(Beginning of Dataset content)
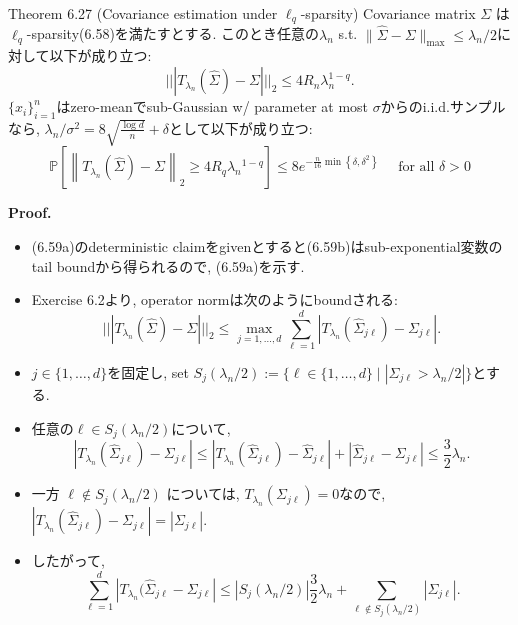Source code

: \documentclass[unicode,aspectratio=169,11pt]{beamer}
\begin{document}
\begin{frame}
  \begin{block}{Theorem 6.27 (Covariance estimation under $\ell_q$-sparsity)}
    Covariance matrix $\Sigma$ は$\ell_q$-sparsity(6.58)を満たすとする.
    このとき任意の$\lambda_n$ s.t. $\|\widehat{\Sigma} - \Sigma\|_{\max} \le \lambda_n/2$に対して以下が成り立つ:
    \[
      |||T_{\lambda_n}(\widehat{\Sigma}) - \Sigma|||_2 \le 4 R_n \lambda_n^{1-q}.
      \tag{6.59a}
    \]
    $\{x_i\}_{i=1}^n$はzero-meanでsub-Gaussian w/ parameter at most $\sigma$からのi.i.d.サンプルなら,
    $\lambda_n/\sigma^2 = 8\sqrt{\frac{\log d}{n}} + \delta$として以下が成り立つ:
    \[
      \mathbb{P}\left[\left\|T_{\lambda_{n}}(\widehat{\Sigma})-\Sigma\right\|_{2} \geq 4 R_{q} \lambda_{n}{ }^{1-q}\right]
      \leq 8 e^{-\frac{n}{16} \min \left\{\delta, \delta^{2}\right\}} \quad \text { for all } \delta>0
      \tag{6.59b}
    \]
  \end{block}
\end{frame}

\begin{frame}{}{}
  {\bf Proof.}
  \begin{itemize}
    \item (6.59a)のdeterministic claimをgivenとすると(6.59b)はsub-exponential変数のtail boundから得られるので, (6.59a)を示す.
    \item Exercise 6.2より, operator normは次のようにboundされる:
          \[
            ||| T_{\lambda_n}(\widehat{\Sigma}) - \Sigma|||_2
            \le \max_{j = 1,\dots,d}\sum_{\ell = 1}^d|T_{\lambda_n}(\widehat{\Sigma}_{j\ell}) - \Sigma_{j\ell}|.
          \]
    \item $j \in\{1,\dots,d\}$を固定し, set $S_j(\lambda_n/2) := \{\ell \in \{1,\dots,d\}\mid |\Sigma_{j\ell} > \lambda_n/2|\}$とする.
    \item 任意の$\ell \in S_j(\lambda_n/2)$について,
          \[
            \left|T_{\lambda_{n}}\left(\widehat{\Sigma}_{j \ell}\right)-\Sigma_{j \ell}\right|
            \leq\left|T_{\lambda_{n}}\left(\widehat{\Sigma}_{j \ell}\right)-\widehat{\Sigma}_{j \ell}\right|+\left|\widehat{\Sigma}_{j \ell}-\Sigma_{j \ell}\right|
            \leq \frac{3}{2} \lambda_{n}.
          \]
    \item 一方 $\ell \notin S_j(\lambda_n/2)$ については, $T_{\lambda_n}(\Sigma_{j\ell}) = 0$なので,
          $
            |T_{\lambda_n}(\widehat{\Sigma}_{j\ell}) - \Sigma_{j\ell}| = |\Sigma_{j\ell}|.
          $
    \item したがって, 
          \[
            \sum_{\ell = 1}^d |T_{\lambda_n}(\widehat{\Sigma}_{j\ell} - \Sigma_{j\ell}|
            \le |S_j(\lambda_n/2)|\frac{3}{2}\lambda_n + \sum_{\ell \notin S_j(\lambda_n/2)}|\Sigma_{j\ell}|.
            \tag{6.60}
          \]
  \end{itemize}
\end{frame}
\end{document}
(End of Dataset content)
=== What is expected ===
Repeat every record above exactly, but drop the pictures.

=== Task solution ===
Source code

: \documentclass[unicode,aspectratio=169,11pt]{beamer}
\begin{document}
\begin{frame}
  \begin{block}{Theorem 6.27 (Covariance estimation under $\ell_q$-sparsity)}
    Covariance matrix $\Sigma$ は$\ell_q$-sparsity(6.58)を満たすとする.
    このとき任意の$\lambda_n$ s.t. $\|\widehat{\Sigma} - \Sigma\|_{\max} \le \lambda_n/2$に対して以下が成り立つ:
    \[
      |||T_{\lambda_n}(\widehat{\Sigma}) - \Sigma|||_2 \le 4 R_n \lambda_n^{1-q}.
      \tag{6.59a}
    \]
    $\{x_i\}_{i=1}^n$はzero-meanでsub-Gaussian w/ parameter at most $\sigma$からのi.i.d.サンプルなら,
    $\lambda_n/\sigma^2 = 8\sqrt{\frac{\log d}{n}} + \delta$として以下が成り立つ:
    \[
      \mathbb{P}\left[\left\|T_{\lambda_{n}}(\widehat{\Sigma})-\Sigma\right\|_{2} \geq 4 R_{q} \lambda_{n}{ }^{1-q}\right]
      \leq 8 e^{-\frac{n}{16} \min \left\{\delta, \delta^{2}\right\}} \quad \text { for all } \delta>0
      \tag{6.59b}
    \]
  \end{block}
\end{frame}

\begin{frame}{}{}
  {\bf Proof.}
  \begin{itemize}
    \item (6.59a)のdeterministic claimをgivenとすると(6.59b)はsub-exponential変数のtail boundから得られるので, (6.59a)を示す.
    \item Exercise 6.2より, operator normは次のようにboundされる:
          \[
            ||| T_{\lambda_n}(\widehat{\Sigma}) - \Sigma|||_2
            \le \max_{j = 1,\dots,d}\sum_{\ell = 1}^d|T_{\lambda_n}(\widehat{\Sigma}_{j\ell}) - \Sigma_{j\ell}|.
          \]
    \item $j \in\{1,\dots,d\}$を固定し, set $S_j(\lambda_n/2) := \{\ell \in \{1,\dots,d\}\mid |\Sigma_{j\ell} > \lambda_n/2|\}$とする.
    \item 任意の$\ell \in S_j(\lambda_n/2)$について,
          \[
            \left|T_{\lambda_{n}}\left(\widehat{\Sigma}_{j \ell}\right)-\Sigma_{j \ell}\right|
            \leq\left|T_{\lambda_{n}}\left(\widehat{\Sigma}_{j \ell}\right)-\widehat{\Sigma}_{j \ell}\right|+\left|\widehat{\Sigma}_{j \ell}-\Sigma_{j \ell}\right|
            \leq \frac{3}{2} \lambda_{n}.
          \]
    \item 一方 $\ell \notin S_j(\lambda_n/2)$ については, $T_{\lambda_n}(\Sigma_{j\ell}) = 0$なので,
          $
            |T_{\lambda_n}(\widehat{\Sigma}_{j\ell}) - \Sigma_{j\ell}| = |\Sigma_{j\ell}|.
          $
    \item したがって, 
          \[
            \sum_{\ell = 1}^d |T_{\lambda_n}(\widehat{\Sigma}_{j\ell} - \Sigma_{j\ell}|
            \le |S_j(\lambda_n/2)|\frac{3}{2}\lambda_n + \sum_{\ell \notin S_j(\lambda_n/2)}|\Sigma_{j\ell}|.
            \tag{6.60}
          \]
  \end{itemize}
\end{frame}
\end{document}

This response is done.